Monday, June 24, 2019: 9:30 AM
Johnson - Mezzanine Level (Marriott Wardman Park Hotel)

Presenter: Cathy Bradley

Discussant: Koray Caglayan


Purpose. Primary care is often promoted as a means to lower cost and improve patient outcomes through improved care coordination and prevention. However, few studies provide rigorous evidence to test this hypothesis. We conducted a randomized controlled trial, enrolling low-income uninsured adults, to determine whether cash incentives are effective at encouraging a primary care provider (PCP) visit, and if these visits result at lowering utilization and costs and improving patient-reported outcomes.

Study population. Subjects were enrolled through the large safety net program that provided access to primary care for uninsured subjects who had household incomes below 100% of the federal poverty level, had no other health insurance coverage, and resided within a 30-mile radius of the health center. Subjects were randomized to four groups: untreated controls, and one of three incentive arms with incentives of $0, $25, or $50 for visiting a PCP within six months of group assignment.
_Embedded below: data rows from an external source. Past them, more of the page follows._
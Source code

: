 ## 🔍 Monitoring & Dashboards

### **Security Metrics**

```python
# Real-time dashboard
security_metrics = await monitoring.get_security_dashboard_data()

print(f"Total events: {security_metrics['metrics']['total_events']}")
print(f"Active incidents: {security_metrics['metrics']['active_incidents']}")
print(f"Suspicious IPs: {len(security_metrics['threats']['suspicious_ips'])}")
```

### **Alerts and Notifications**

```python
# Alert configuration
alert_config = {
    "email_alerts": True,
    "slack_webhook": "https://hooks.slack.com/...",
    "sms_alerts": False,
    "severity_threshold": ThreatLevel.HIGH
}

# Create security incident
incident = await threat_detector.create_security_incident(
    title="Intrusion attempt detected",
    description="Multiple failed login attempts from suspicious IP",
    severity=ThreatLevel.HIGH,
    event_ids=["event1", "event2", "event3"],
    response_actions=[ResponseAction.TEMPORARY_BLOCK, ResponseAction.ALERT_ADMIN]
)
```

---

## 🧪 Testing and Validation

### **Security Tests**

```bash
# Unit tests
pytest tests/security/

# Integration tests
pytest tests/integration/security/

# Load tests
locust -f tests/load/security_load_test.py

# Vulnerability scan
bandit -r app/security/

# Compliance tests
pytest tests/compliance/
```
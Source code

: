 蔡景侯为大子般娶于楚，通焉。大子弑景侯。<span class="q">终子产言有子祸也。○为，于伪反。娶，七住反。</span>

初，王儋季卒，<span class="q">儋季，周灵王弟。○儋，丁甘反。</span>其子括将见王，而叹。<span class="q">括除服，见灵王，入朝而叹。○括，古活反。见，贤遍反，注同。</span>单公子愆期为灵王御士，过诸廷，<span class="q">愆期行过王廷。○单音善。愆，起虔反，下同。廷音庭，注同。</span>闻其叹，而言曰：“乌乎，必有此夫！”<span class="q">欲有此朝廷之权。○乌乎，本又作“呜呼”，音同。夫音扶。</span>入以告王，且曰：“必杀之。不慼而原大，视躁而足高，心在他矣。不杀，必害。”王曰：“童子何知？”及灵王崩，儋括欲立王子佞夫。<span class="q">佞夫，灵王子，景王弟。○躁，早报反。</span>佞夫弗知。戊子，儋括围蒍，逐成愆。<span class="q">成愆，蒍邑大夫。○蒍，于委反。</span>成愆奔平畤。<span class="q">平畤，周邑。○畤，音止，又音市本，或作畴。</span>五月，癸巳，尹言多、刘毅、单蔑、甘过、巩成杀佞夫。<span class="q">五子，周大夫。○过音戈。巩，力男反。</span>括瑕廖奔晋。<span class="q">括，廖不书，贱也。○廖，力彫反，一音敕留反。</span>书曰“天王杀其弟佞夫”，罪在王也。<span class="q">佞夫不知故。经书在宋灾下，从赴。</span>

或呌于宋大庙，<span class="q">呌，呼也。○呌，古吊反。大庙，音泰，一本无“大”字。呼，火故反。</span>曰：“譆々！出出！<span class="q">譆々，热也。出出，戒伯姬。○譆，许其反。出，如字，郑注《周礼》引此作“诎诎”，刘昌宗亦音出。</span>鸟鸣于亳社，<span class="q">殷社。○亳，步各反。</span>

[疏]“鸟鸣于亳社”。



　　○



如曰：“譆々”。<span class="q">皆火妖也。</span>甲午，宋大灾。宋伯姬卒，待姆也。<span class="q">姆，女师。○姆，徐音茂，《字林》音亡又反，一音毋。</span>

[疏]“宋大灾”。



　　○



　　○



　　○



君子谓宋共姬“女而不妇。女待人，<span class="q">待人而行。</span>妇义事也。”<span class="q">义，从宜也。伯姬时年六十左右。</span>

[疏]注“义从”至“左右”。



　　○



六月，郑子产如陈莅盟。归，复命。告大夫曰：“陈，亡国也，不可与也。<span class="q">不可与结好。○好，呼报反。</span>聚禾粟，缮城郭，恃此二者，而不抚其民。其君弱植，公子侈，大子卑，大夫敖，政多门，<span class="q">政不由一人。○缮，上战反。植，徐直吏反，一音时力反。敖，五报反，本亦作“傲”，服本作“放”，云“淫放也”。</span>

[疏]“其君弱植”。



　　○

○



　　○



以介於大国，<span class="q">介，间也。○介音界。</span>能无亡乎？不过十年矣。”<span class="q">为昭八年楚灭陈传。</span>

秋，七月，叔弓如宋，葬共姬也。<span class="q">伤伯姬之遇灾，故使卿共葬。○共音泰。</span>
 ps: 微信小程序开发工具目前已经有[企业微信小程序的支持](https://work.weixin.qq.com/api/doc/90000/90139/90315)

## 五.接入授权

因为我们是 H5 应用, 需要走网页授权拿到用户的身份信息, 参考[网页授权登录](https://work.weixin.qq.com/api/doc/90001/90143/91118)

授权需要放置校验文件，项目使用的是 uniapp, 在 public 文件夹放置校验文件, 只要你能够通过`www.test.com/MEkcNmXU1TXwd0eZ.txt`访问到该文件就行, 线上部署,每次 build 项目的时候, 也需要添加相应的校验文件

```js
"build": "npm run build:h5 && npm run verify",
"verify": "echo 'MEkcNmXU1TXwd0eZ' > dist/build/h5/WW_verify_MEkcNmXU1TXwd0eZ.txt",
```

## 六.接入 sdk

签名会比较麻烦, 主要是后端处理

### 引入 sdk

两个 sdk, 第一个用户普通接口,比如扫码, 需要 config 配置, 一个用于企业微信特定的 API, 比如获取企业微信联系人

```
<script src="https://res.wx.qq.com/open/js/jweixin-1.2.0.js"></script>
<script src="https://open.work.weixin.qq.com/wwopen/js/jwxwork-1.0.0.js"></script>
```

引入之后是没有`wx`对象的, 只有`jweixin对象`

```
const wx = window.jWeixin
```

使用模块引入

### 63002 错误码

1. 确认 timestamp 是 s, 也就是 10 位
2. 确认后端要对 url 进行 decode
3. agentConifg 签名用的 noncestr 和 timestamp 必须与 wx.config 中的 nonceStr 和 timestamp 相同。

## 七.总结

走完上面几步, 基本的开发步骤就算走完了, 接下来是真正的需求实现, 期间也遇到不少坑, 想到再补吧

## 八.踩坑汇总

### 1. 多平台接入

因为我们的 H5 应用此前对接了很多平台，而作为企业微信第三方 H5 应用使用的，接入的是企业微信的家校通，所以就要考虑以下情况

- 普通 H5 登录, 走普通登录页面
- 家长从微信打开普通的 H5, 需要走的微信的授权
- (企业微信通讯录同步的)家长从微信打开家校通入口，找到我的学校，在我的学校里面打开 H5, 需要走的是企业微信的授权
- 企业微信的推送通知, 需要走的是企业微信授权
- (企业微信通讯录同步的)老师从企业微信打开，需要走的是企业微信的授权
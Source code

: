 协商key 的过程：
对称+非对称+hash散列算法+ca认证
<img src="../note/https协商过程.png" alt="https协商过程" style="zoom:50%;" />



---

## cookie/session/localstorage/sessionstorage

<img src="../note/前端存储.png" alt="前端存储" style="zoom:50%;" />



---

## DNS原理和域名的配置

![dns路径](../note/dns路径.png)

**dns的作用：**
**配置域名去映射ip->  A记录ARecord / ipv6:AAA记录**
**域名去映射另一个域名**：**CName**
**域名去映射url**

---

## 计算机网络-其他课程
Methods. We used the exogenous variation generated by the experiment to obtain causal evidence on the effects of a PCP visit. We separate the analysis into the first six-month period (when PCP visits were incentivized), and the subsequent six months (post-incentive period); the latter period provides the cleanest evidence on how the earlier PCP visit (or the incentives) influenced utilization and costs. We then estimate 2SLS regressions to estimate the influence of PCP visits on utilization and costs. We estimate reduced for equations to determine the effect of PCP visits on patient-reported outcomes on PROMIS domains of anxiety, depression, and pain interference and general health.

Results. We observed modest reductions in non-urgent emergency department use and increased outpatient use, but no reductions in overall costs. These findings in utilization are consistent with the expectation that PCPs offer an alternative to the emergency department for non-emergent conditions. Total costs did not decline because any savings from avoiding the emergency department were offset by increased outpatient utilization.Improvements were observed for PROMIS domains for subjects randomized to the $50 group, presumably through their interaction with the health care system.

Conclusions. Using a rigorous study design and capitalizing on exogenous variation in the likelihood of an initial PCP visit, we show modest evidence that PCPs reduce non-emergent emergency department utilization in the short-term and may, in fact, initially increase costs. In the high health needs patients we study, in which nearly two-thirds report two or more chronic conditions, PCPs may have very little ability to reduce health care utilization in the short-term. Health status, among the very sick, may take years to improve, although we report initial improvements in anxiety, depression, pain interference, and general health. Cash incentives encourage PCP utilization but may also have unintended consequences for other types of health care utilization—outpatient care in particular. We conclude that although an initial PCP visit can be effectively incentivized, and patients have subsequent visits with the PCP, overall health care utilization may not be reduced, and may increase in the short-run.